Search hashtag #COP28 on your favorite platform, and you’ll find countless photo ops and video shorts from social media influencers, celebrities and celebrity-linked entrepreneurs like Stella McCartney with her Sustainable Market of luxury couture in the Green Zone at the Conference of the Parties in Dubai, United Arab Emirates.

What does this gathering of the rich and famous along with global leaders, converging on one of the world’s wealthiest and most beautiful cities, have to do with conditions back in East Tennessee? The ultimate problems and solutions are universal.
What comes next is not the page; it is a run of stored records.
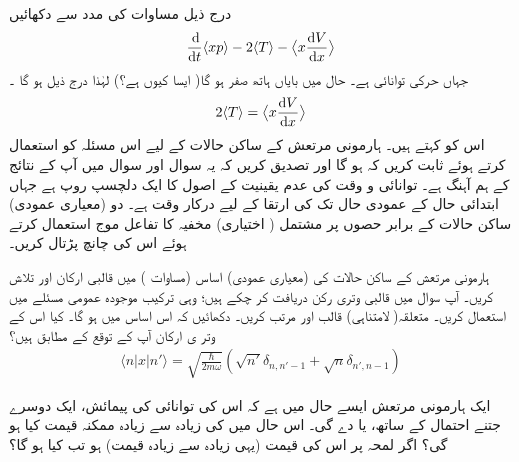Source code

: \quad
 درج ذیل مساوات  کی مدد سے دکھائیں 
\begin{align}
\frac{\dif}{\dif t} \langle xp \rangle -2\langle T \rangle - \big\langle x \frac{\dif V}{\dif x} \big\rangle
\end{align}
جہاں  حرکی توانائی  ہے۔ حال میں بایاں ہاتھ صفر ہو گا( ایسا کیوں ہے؟) لہٰذا درج ذیل ہو گا ۔
\begin{align}
2\langle T \rangle = \big\langle x \frac{\dif V}{\dif x} \big\rangle
\end{align}
اس کو  کہتے ہیں۔ ہارمونی مرتعش کے ساکن حالات کے لیے اس مسئلہ کو استعمال کرتے ہوئے ثابت کریں کہ  ہو گا اور تصدیق کریں کہ یہ سوال اور سوال  میں آپ کے نتائج کے ہم آہنگ ہے۔
توانائی و وقت کی عدم یقینیت کے اصول کا ایک دلچسپ روپ  ہے جہاں ابتدائی حال  کے عمودی حال تک  کی ارتقا کے لیے درکار وقت  ہے۔ دو (معیاری عمودی) ساکن حالات کے برابر حصوں پر مشتمل ( اختیاری) مخفیہ کا تفاعل موج  استعمال کرتے ہوئے اس کی چانچ پڑتال کریں۔

ہارمونی مرتعش کے ساکن حالات کی (معیاری عمودی) اساس (مساوات ) میں قالبی ارکان  اور  تلاش کریں۔ آپ سوال  میں قالبی وتری رکن  دریافت کر چکے ہیں؛ وہی ترکیب موجودہ عمومی مسئلے میں استعمال کریں۔ متعلقہ( لامتناہی) قالب  اور   مرتب کریں۔ دکھائیں کہ اس اساس میں
 ہو گا۔ کیا اس کے وتر ی ارکان آپ کے توقع کے مطابق ہیں؟
\begin{align}
\langle n|x|n'\rangle=\sqrt{\frac{\hslash}{2m\omega}}(\sqrt{n'}\delta_{n,n'-1}+\sqrt{n}\delta_{n',n-1})
\end{align}

ایک ہارمونی مرتعش ایسے حال میں ہے کہ اس کی توانائی کی پیمائش، ایک دوسرے جتنے احتمال کے ساتھ،  یا  دے گی۔ اس حال میں  کی زیادہ سے زیادہ ممکنہ قیمت کیا ہو گی؟ اگر لمحہ  پر اس کی قیمت (یہی زیادہ سے زیادہ قیمت) ہو تب  کیا ہو گا؟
COP28 is a United Nations gathering of world representatives seeking solutions to the climate crisis. The central premise is how to limit Earth’s average temperature to not more than 1.5 degrees Celsius (2.7 degrees Fahrenheit) above preindustrial times. The hope is to curb further danger to people and the planet, making it more livable in years to come. While much fanfare surrounds it, the core of the event is discussions, debates and negotiations among nations.
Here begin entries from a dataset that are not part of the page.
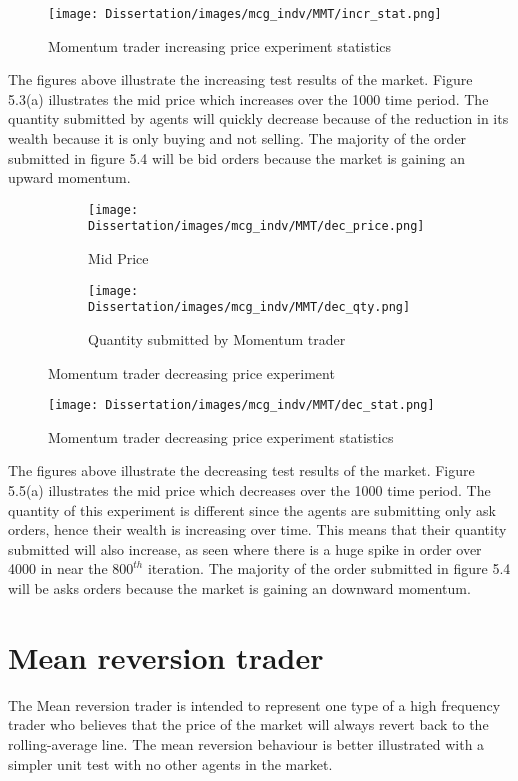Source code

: \begin{figure}[h]
\texttt{[image: Dissertation/images/mcg\_indv/MMT/incr\_stat.png]}
\caption{Momentum trader increasing price experiment statistics} 
\end{figure} 
\FloatBarrier

The figures above illustrate the increasing test results of the market. Figure 5.3(a) illustrates the mid price which increases over the 1000 time period. The quantity submitted by agents will quickly decrease because of the reduction in its wealth because it is only buying and not selling. The majority of the order submitted in figure 5.4 will be bid orders because the market is gaining an upward momentum. 

\begin{figure}[h]
  \begin{subfigure}[b]{0.5\textwidth}
    \texttt{[image: Dissertation/images/mcg\_indv/MMT/dec\_price.png]}
    \caption{Mid Price}
    \label{fig:1}
  \end{subfigure}
  \begin{subfigure}[b]{0.5\textwidth}
    \texttt{[image: Dissertation/images/mcg\_indv/MMT/dec\_qty.png]}
    \caption{Quantity submitted by Momentum trader}
    \label{fig:2}
  \end{subfigure}
\caption{Momentum trader decreasing price experiment} 
\end{figure}


\begin{figure}[h]
\texttt{[image: Dissertation/images/mcg\_indv/MMT/dec\_stat.png]}
\caption{Momentum trader decreasing price experiment statistics} 
\end{figure} 
\FloatBarrier

The figures above illustrate the decreasing test results of the market. Figure 5.5(a) illustrates the mid price which decreases over the 1000 time period. The quantity of this experiment is different since the agents are submitting only ask orders, hence their wealth is increasing over time. This means that their quantity submitted will also increase, as seen where there is a huge spike in order over 4000 in near the $800^{th}$ iteration. The majority of the order submitted in figure 5.4 will be asks orders because the market is gaining an downward momentum. 

\section{Mean reversion trader}
The Mean reversion trader is intended to represent one type of a high frequency trader who believes that the price of the market will always revert back to the rolling-average line. The mean reversion behaviour is better illustrated with a simpler unit test with no other agents in the market.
The United States sent its official announcement of support via a visit to Dubai December 2 by Vice President Kamala Harris, who said in part: “President Biden and I made the largest climate investment in the history of our country … we are building and expanding hundreds of solar panel, wind turbine, electric vehicle and battery manufacturing plants; we are laying thousands of miles of high-voltage transmission lines to deliver clean energy to every corner of our nation; and we are lowering emissions not only in energy and transportation but in industry, agriculture, buildings and construction.”

The Biden-Harris administration also said new Environmental Protection Agency standards will greatly reduce methane emissions from oil and gas operations. Vice President Harris announced a $3 billion pledge to the UN’s Green Climate Fund for developing countries. The US has also used COP28 as a time to unveil its new US Greenhouse Gas Center. The graphically evocative site brings together data from multiple science agencies as a tool for finding climate solutions.

Global leaders are looking for universal solutions that include standards for lower-emission manufacturing, health concerns for communities and even soil health. Meanwhile, individual agriculture innovators are already practicing regenerative farming practices back here in East Tennessee, and some businesses are already choosing solar for cleaner energy.